Something finally snapped in me today and I realized that me and coffee needed to break up.
I’ve had all sorts of reasons and excuses to not give it up and it’s been a very emotional process so I thought I would share what that looks like.
I’m going on seven years food sober and I’m still peeling back layers of my sobriety year after year and today the coffee layer was peeled back.
I haven’t given it up so far because:
-it’s been a morning ritual
-it’s been a “reward“ after my workouts
-I like the buying experience and how the people at the coffee shop know me by name and they know my order
-I like the excitement of trying different flavored coffees and brands
-I love my collection of coffee mugs
-I love sharing coffee memes and tagging my coffee loving friends
So, when I say I’ve quit coffee and I literally cry about it, it’s not simply coffee that I’m giving up, it’s everything on that list above. I’m going to grieve not having that morning ritual, I’m going to grieve the after work out coffee, I’m going to grieve the friendly service at the coffee shop, I’m going to grieve the excitement of trying different coffee flavors and brands, I’m going to grieve using my coffee mugs, and I’m going to grieve sharing the coffee memes because I will no longer be a coffee drinker.

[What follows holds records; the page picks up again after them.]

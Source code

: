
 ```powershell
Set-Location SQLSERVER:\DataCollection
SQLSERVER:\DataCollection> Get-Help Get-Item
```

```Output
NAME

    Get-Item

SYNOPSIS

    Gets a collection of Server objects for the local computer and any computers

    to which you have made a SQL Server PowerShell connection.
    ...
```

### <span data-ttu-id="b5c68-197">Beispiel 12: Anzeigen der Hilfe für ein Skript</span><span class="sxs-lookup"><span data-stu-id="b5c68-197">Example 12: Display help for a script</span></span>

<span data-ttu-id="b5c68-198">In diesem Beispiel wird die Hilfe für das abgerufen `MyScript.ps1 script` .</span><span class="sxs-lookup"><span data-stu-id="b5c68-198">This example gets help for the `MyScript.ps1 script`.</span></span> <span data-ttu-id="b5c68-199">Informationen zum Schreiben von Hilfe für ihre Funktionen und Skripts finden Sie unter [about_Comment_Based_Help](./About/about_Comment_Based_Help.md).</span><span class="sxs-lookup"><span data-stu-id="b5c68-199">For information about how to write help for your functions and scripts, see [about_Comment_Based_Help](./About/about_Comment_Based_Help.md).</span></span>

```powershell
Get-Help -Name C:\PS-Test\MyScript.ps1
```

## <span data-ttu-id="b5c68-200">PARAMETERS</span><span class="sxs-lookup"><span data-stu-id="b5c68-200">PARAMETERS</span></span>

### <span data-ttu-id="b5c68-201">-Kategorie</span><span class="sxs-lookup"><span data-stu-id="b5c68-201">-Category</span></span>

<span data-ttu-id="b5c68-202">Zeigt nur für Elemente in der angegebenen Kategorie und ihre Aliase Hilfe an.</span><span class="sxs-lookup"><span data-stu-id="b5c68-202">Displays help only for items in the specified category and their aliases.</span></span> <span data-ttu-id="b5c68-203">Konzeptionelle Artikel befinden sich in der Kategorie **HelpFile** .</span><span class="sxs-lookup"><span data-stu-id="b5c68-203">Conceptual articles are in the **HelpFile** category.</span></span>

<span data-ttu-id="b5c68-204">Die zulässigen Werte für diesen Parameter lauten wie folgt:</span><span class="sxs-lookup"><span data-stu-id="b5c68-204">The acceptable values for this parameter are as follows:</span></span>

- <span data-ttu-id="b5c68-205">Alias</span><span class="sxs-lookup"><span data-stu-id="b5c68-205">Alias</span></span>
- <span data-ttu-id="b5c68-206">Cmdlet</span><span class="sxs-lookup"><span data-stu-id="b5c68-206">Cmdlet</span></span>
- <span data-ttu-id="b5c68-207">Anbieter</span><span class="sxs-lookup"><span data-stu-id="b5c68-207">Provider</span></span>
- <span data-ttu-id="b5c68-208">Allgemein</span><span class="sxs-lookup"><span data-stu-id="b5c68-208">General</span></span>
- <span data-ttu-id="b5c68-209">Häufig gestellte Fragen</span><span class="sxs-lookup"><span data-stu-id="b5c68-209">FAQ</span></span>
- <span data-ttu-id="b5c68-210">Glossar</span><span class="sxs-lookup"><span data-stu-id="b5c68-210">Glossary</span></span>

The reasons I’m quitting coffee are:
-I don’t know definitively one way or the other whether it’s good or bad for me
-it has an emotional hold on me and no longer brings me joy
-it stains my teeth
-it costs me a good amount of money
-it could possibly be disrupting my sleep quality
I know some people reading this won’t understand the emotion I’m feeling, but I also know several of you will. This is the same kind of process I went through when giving up sugar and grains. There was a grieving process of not just the food itself but all the emotions, experiences, and rituals that went with them. The bottom line is if something is no longer serving me well, it has to go. I know it will eventually feel better and my sadness is temporary.
Of everything on the list, I do have a solution to my mug situation. I can use them to drink water, I can use them to hold pens or markers, I could regift them to friends who would enjoy them, or I could simply display them because I like looking at them.
I can’t wait to see what benefits I’ll reap from taking this step and I’m curious what’s next for me on this journey.